Je commence par un de mes haijin (auteurs de haïkaï) préférés, Masaoka Shiki.

Deux mots seulement sur sa vie, très connue et dont il est facile de trouver un peu partout des résumés : né en 1867, fils d’un samouraï de bas rang désargenté et alcoolique, il devient orphelin à cinq ans, est recueilli par son grand-père, élevé dans la voie confucéenne. Il se tourne vers le bouddhisme à l’adolescence. Adepte de la Terre Pure, il accorde en réalité peu d’importance aux divergences d’écoles.

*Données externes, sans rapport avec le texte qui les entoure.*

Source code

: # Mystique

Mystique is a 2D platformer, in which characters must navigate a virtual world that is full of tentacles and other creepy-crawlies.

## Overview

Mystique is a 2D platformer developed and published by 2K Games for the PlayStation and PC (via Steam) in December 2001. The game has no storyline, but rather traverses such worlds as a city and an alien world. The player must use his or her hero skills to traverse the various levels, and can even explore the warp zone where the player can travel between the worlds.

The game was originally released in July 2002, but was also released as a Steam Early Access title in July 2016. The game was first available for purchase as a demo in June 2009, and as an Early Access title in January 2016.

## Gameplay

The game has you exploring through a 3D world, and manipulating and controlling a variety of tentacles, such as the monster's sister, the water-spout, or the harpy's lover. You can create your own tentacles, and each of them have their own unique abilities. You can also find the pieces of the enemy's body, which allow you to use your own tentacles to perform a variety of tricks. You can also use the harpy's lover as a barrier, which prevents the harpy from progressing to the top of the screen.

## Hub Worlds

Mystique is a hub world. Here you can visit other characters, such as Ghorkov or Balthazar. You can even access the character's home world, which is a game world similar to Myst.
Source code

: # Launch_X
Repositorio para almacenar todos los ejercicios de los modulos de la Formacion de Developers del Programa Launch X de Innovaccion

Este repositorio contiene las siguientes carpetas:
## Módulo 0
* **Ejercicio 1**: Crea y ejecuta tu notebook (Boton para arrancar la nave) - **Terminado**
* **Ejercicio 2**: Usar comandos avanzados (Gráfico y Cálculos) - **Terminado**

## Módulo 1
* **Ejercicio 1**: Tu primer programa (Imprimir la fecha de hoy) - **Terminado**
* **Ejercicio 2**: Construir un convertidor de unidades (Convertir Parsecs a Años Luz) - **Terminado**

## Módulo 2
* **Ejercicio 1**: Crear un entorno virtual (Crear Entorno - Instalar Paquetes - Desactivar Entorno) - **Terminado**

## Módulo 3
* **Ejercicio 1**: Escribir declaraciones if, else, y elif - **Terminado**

Passionné de poésie classique, admirateur de Bashô, il mène une carrière littéraire brillante, entre critique érudite et composition, mais sa vie est cruellement marquée par la maladie : tuberculeux depuis l’enfance, il est contraint à l’âge de vingt-cinq ans de s’aliter sur « un lit de six pieds » (titre d’un de ses recueils les plus célèbres, une chronique sans complaisance de sa maladie) qu’il ne quittera guère que pour le cercueil. Il meurt à trente-quatre ans après dix années de souffrances terribles : « quand quelqu’un effleure mes jambes, écrit-il, le ciel et la terre tremblent, les arbres et les plantes hurlent. » Il accepte des funérailles bouddhistes mais refuse nom posthume et pierre tombale. « Bavardez et riez comme à l’ordinaire », recommande-t-il à ses amis dans le billet où il ordonne son enterrement. ba11

Quelques-uns de ses poèmes : c’est dur de choisir… :oops:

Fin de la saison des pluies
De ci de là
Les fourmis processionnent.

Dans l’eau de ma cruche
Une grenouille verte nage
Pluies de printemps.

Eau bénite
Fraîchement puisée
Larves de moustiques.

Midi : les cris confus des marchands
Cessent
Rumeur de cigales.

Puanteur de poisson
Village de pêcheurs
Dansant sous la lune.

Nuit sans fin
Le singe rêve –comment
Saisir la lune ?


Froidure du matin
Joie du moinillon
Chantant un sutra.

Le bac fend
L’averse du soir
Une vache à son bord.

Dans le ventre du poème
On entrevoit
Le manteau de papier

Nettoyage du jour de l’an,
En vrac dans l’herbe
Dieux et Bouddhas.

Riz aux châtaignes
Je suis malade et pourtant
Je dévore encore.

Trop mûr le kaki
Que je mange : sur ma barbe
Il dégouline.

L’escargot
Lève la tête...
Ah, c’est mon portrait !

Je raffole des kakis
Mais ne puis plus les manger
Ah ! Malade.

Les luffas sont en fleurs,
Du phlegme plein la gorge
Le Bouddha.

Le dernier est son poème d’adieu, composé environ une heure avant sa mort avec l’aide de son disciple Hekigodo pour tenir le pinceau.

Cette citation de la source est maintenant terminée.